My last e-letter was a prophetic bulletin about the coming perfect storm. Perhaps you read it, and perhaps after you read it, you discovered something — a natural soulish tendency all of us have to deal with: fear. Hard-to-hear, difficult prophetic words such as that one produce all these questions within us (for both the writer and the reader), and if we’re not careful, the questions become our focal point and not the One to whom the questions should be addressed.
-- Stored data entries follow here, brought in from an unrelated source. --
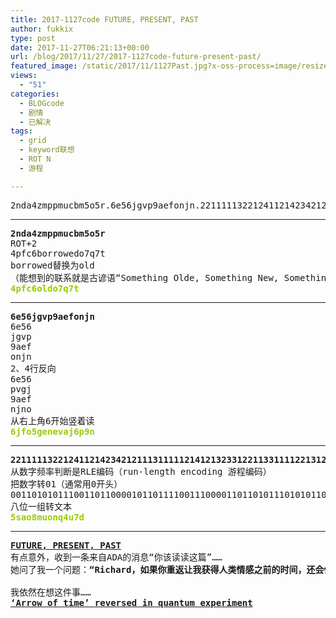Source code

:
```yaml
---
title: 2017-1127code FUTURE, PRESENT, PAST
author: fukkix
type: post
date: 2017-11-27T06:21:13+00:00
url: /blog/2017/11/27/2017-1127code-future-present-past/
featured_image: /static/2017/11/1127Past.jpg?x-oss-process=image/resize,m_fill,w_700,h_220
views:
  - "51"
categories:
  - BLOGcode
  - 剧情
  - 已解决
tags:
  - grid
  - keyword联想
  - ROT N
  - 游程

---
```

<pre>2nda4zmppmucbm5o5r.6e56jgvp9aefonjn.221111132212411214234212111311111214121323312211331111221312212<!--more--></pre>

* * *

<pre><strong>2nda4zmppmucbm5o5r
</strong>ROT+2
4pfc6borrowedo7q7t
borrowed替换为old
（能想到的联系就是古谚语“Something Olde, Something New, Something Borrowed, Something Blue, A Sixpence in your Shoe”，句子中borrowed在old之后2位）<strong>
<span style="color: #99cc00;">4pfc6oldo7q7t</span></strong></pre>

* * *

<pre><strong>6e56jgvp9aefonjn
</strong>6e56
jgvp
9aef
onjn
2、4行反向
6e56
pvgj
9aef
njno
从右上角6开始竖着读<strong>
<span style="color: #99cc00;">6jfo5genevaj6p9n</span></strong></pre>

* * *

<pre><strong>221111132212411214234212111311111214121323312211331111221312212
</strong>从数字频率判断是RLE编码（run-length encoding 游程编码）
把数字转01（通常用0开头）
0011010101110011011000010110111100111000011011010111010101101111011011100111000100110100011101010011011101100100
八位一组转文本<strong>
<span style="color: #99cc00;">5sao8muonq4u7d</span></strong></pre>

* * *

<pre><strong><a href="http://investigate.ingress.com/2017/11/27/future-present-past/">FUTURE, PRESENT, PAST</a>
</strong>有点意外，收到一条来自ADA的消息“你该读读这篇”……
她问了我一个问题：<strong>“Richard，如果你重返让我获得人类情感之前的时间，还会做出同样选择么？”

</strong>我依然在想这件事……<strong>
<a href="https://www.sciencenews.org/article/arrow-of-time-reversed-quantum-experiment">‘Arrow of time’ reversed in quantum experiment</a>
</strong></pre>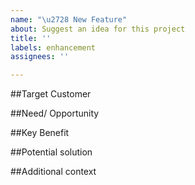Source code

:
 ```yaml
---
name: "\u2728 New Feature"
about: Suggest an idea for this project
title: ''
labels: enhancement
assignees: ''

---
```


<!--- include feature statement in the title above  -->
##Target Customer

##Need/ Opportunity

##Key Benefit


##Potential solution
<!--- A clear and concise description of the potential solution. -->


##Additional context
<!--- Add any other context or screenshots about the feature request here. -->
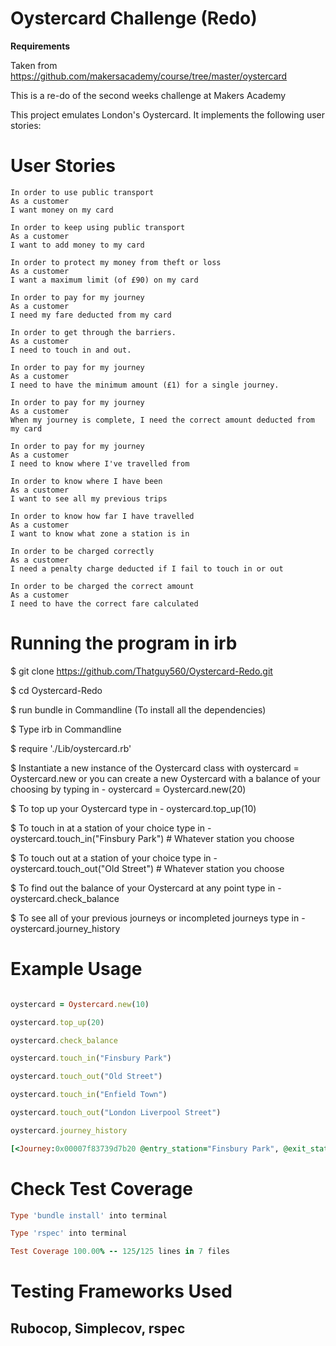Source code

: # Oystercard Challenge (Redo)

**Requirements**

Taken from https://github.com/makersacademy/course/tree/master/oystercard

This is a re-do of the second weeks challenge at Makers Academy

This project emulates London's Oystercard. It implements the following user stories:

# User Stories

```
In order to use public transport
As a customer
I want money on my card
```
```
In order to keep using public transport
As a customer
I want to add money to my card 
```
```
In order to protect my money from theft or loss
As a customer
I want a maximum limit (of £90) on my card 
```
```
In order to pay for my journey
As a customer
I need my fare deducted from my card 
```
```
In order to get through the barriers.
As a customer
I need to touch in and out. 
```
```
In order to pay for my journey
As a customer
I need to have the minimum amount (£1) for a single journey. 
```
```
In order to pay for my journey
As a customer
When my journey is complete, I need the correct amount deducted from my card 
```
```
In order to pay for my journey
As a customer
I need to know where I've travelled from 
```
```
In order to know where I have been
As a customer
I want to see all my previous trips 
```
```
In order to know how far I have travelled
As a customer
I want to know what zone a station is in 
```
```
In order to be charged correctly
As a customer
I need a penalty charge deducted if I fail to touch in or out 
```
```
In order to be charged the correct amount
As a customer
I need to have the correct fare calculated 
```

# Running the program in irb 

$ git clone https://github.com/Thatguy560/Oystercard-Redo.git

$ cd Oystercard-Redo

$ run bundle in Commandline (To install all the dependencies)

$ Type irb in Commandline

$ require './Lib/oystercard.rb'

$ Instantiate a new instance of the Oystercard class with oystercard = Oystercard.new or you can create a new Oystercard with a balance of your choosing by typing in - oystercard = Oystercard.new(20)

$ To top up your Oystercard type in - oystercard.top_up(10)

$ To touch in at a station of your choice type in - oystercard.touch_in("Finsbury Park") # Whatever station you choose

$ To touch out at a station of your choice type in - oystercard.touch_out("Old Street") # Whatever station you choose

$ To find out the balance of your Oystercard at any point type in - oystercard.check_balance

$ To see all of your previous journeys or incompleted journeys type in - oystercard.journey_history

# Example Usage 

```ruby

oystercard = Oystercard.new(10)

oystercard.top_up(20)

oystercard.check_balance

oystercard.touch_in("Finsbury Park")

oystercard.touch_out("Old Street")

oystercard.touch_in("Enfield Town")

oystercard.touch_out("London Liverpool Street")

oystercard.journey_history

[<Journey:0x00007f83739d7b20 @entry_station="Finsbury Park", @exit_station="Old Street">, <Journey:0x00007f83748a2538 @entry_station="Enfield Town", @exit_station="London Liverpool Street">]

```

# Check Test Coverage 

```ruby
Type 'bundle install' into terminal 

Type 'rspec' into terminal 

Test Coverage 100.00% -- 125/125 lines in 7 files
```

# Testing Frameworks Used

## Rubocop, Simplecov, rspec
I didn’t write that bulletin in order to induce fear. Think about that. Fear of what God might do to us should never, ever be our concern. It should never even be a distant spot upon the horizon. Why? Because He didn’t make us for fear (2 Timothy 1:7), and because perfect love casts out fear (1 John 4:18). Let’s spend a moment or two on that thought. It casts out fear. It doesn’t nicely ask it to step aside and then hope it does. It doesn’t even roughly escort it off the premises. It casts it out. That implies a hurling is involved; it is a verb that produces distance. In hard times, such as those that are coming, we have a choice. We can choose to believe, no matter what; this is called faith. Or we can choose to not believe. That’s called fear, which leaves no room for the level of freedom God has called us to. It doesn’t make it possible to reach out and touch the state of being that David talked about:

“I have looked for You in the sanctuary, To see Your power and Your glory.” — Psalm 63:2 Yes, hard times are coming. The Dark Night of the Soul is coming — the times when you can’t tell your right from your left, when you don’t have a clue what you’re doing or what God’s doing. But the very thing that rocks us to our core is what makes it possible for us to know the truth of what David wrote. The Dark Night of the Soul is another way of saying dying to self, and — despite everything your fear will tell you — the point of dying to self isn’t to die to self, to lose everything you’ve ever wanted. The point is to gain everything you’ve ever wanted. When you choose to lower your walls and let go of the things you’re desperately holding onto, you discover what you were looking for all along. You find peace. You find safety. You find Jesus. The smoke and the fog disappear, and you can see clearly for the first time in your life. In Genesis, the world knew darkness before it knew light. In the same way, intimacy with God is possible because we first have walked through the darkness. It isn’t a darkness that is evil; it is the darkness before the dawn, the thing that moves and shakes all our preconceived ideas of Him until all that remains is Him. That level of connection, where we know what it is like to be flesh of His flesh and bone of His bone, is what He’s after. As the eye of the storm approaches and we walk through hardships and trials the generations before us haven’t known, we must resolve not to be afraid. We must resolve to be a people who see past the fury of the wind and rain to the quietness on the other side. We don’t want to be a people who forget what the One we love looks like the minute the clouds roll in. We want to be a people who remember. Small battles produce recruits — men and women who haven’t even started training for the real war. But big battles, such as the one that’s coming, produce generations of heroes and heroines who, having done all, still have the courage to take back the mountain.